I think there is actually a way forward. I think you set out the dilemma quite well. The way forward again is looking for the principled middle ground. One that comes up a fair bit in this accountabilities sphere is the idea of advanced judgments. So you say, look, I want to take on this role and can I get an advanced ruling from you the commissioner on whether I'm running afoul of the rules? I get my precision and predictability. The commissioner gets a chance to lay out, again, a principled foundation of what is going to, and not going to, offend the provisions, and then can do better. The commissioner can report in annual reports and otherwise on the aggregate kind of advice that she's giving so that others get the benefit of seeing how these rules are developing.
Without violating confidentiality of an advice-giving, without having to wait until ex-post judgment that you thought you were okay but you weren't, there's a way to give predictability, coherence, and fairness.

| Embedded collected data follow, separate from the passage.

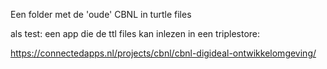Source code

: Een folder met de 'oude' CBNL in turtle files


als test:
een app die de ttl files kan inlezen in een triplestore:

https://connectedapps.nl/projects/cbnl/cbnl-digideal-ontwikkelomgeving/

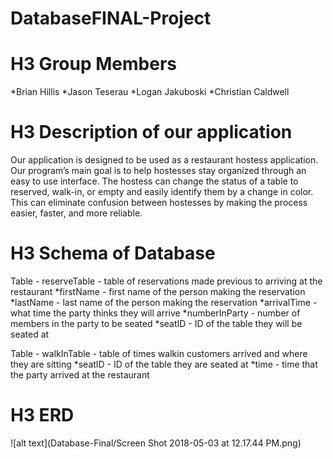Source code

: # DatabaseFINAL-Project
# H3 Group Members
*Brian Hillis
*Jason Teserau
*Logan Jakuboski
*Christian Caldwell

# H3 Description of our application
Our application is designed to be used as a restaurant hostess application. Our program’s main goal is to help hostesses stay organized through an easy to use interface. The hostess can change the status of a table to reserved, walk-in, or empty and easily identify them by a change in color. This can eliminate confusion between hostesses by making the process easier, faster, and more reliable. 

# H3 Schema of Database
Table - reserveTable - table of reservations made previous to arriving at the restaurant
*firstName - first name of the person making the reservation
*lastName - last name of the person making the reservation
*arrivalTime - what time the party thinks they will arrive
*numberInParty - number of members in the party to be seated
*seatID - ID of the table they will be seated at 

Table - walkInTable - table of times walkin customers arrived and where they are sitting
*seatID - ID of the table they are seated at
*time - time that the party arrived at the restaurant 

# H3 ERD 
![alt text](Database-Final/Screen Shot 2018-05-03 at 12.17.44 PM.png)


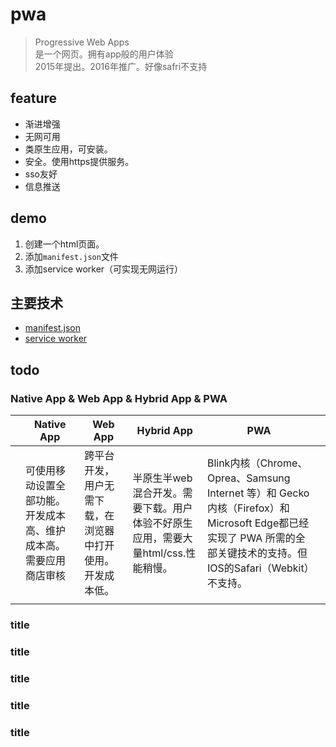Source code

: # pwa
> Progressive Web Apps  
> 是一个网页。拥有app般的用户体验  
> 2015年提出。2016年推广。好像safri不支持  
> 

## feature
- 渐进增强  
- 无网可用  
- 类原生应用，可安装。
- 安全。使用https提供服务。
- sso友好
- 信息推送

## demo
1. 创建一个html页面。
2. 添加`manifest.json`文件  
3. 添加service worker（可实现无网运行）  

## 主要技术
- [manifest.json]()
- [service worker]()

## todo
### Native App & Web App & Hybrid App & PWA
||Native App | Web App | Hybrid App | PWA||
|-|-|-|-|-|-|
||可使用移动设置全部功能。开发成本高、维护成本高。需要应用商店审核|跨平台开发，用户无需下载，在浏览器中打开使用。开发成本低。|半原生半web混合开发。需要下载。用户体验不好原生应用，需要大量html/css.性能稍慢。|Blink内核（Chrome、Oprea、Samsung Internet 等）和 Gecko内核（Firefox）和Microsoft Edge都已经实现了 PWA 所需的全部关键技术的支持。但IOS的Safari（Webkit）不支持。||
|||||||

### title

### title
### title
### title
### title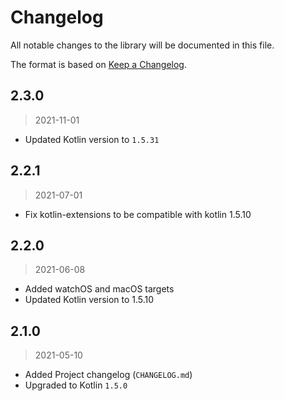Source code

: # Changelog

All notable changes to the library will be documented in this file.

The format is based on [Keep a Changelog](https://keepachangelog.com/en/1.0.0/).

## 2.3.0
> 2021-11-01
- Updated Kotlin version to `1.5.31`

## 2.2.1
> 2021-07-01

- Fix kotlin-extensions to be compatible with kotlin 1.5.10

## 2.2.0
> 2021-06-08

- Added watchOS and macOS targets
- Updated Kotlin version to 1.5.10

## 2.1.0
> 2021-05-10

- Added Project changelog (`CHANGELOG.md`)
- Upgraded to Kotlin `1.5.0`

I know a lot of the former ministers simply go to former ethics commissioners who are now in private practice, get an opinion letter from them on how the legislation would be read in their context, and then they keep that in their back pocket as some kind of insurance for what they're about to embark on.
Why create this facsimile or proxy for something that can be a much more direct relationship with someone who has that statutory mandate acting in a non-partisan sense in the public interest being able to say, here is an advance judgment based on these available facts? Again, if you don't share all the necessary information, and if that information changes, then of course a different outcome may occur. But if you look at these issues.... I had the chance to testify as part of the Mulroney trial, or the Oliphant inquiry, where this was a key issue in much of the discussion. It's hard to think of scenarios in which you can go wrong where you ask for advice, receive it, and rely on it where the advice giver is the statutory office holder with jurisdiction over the act.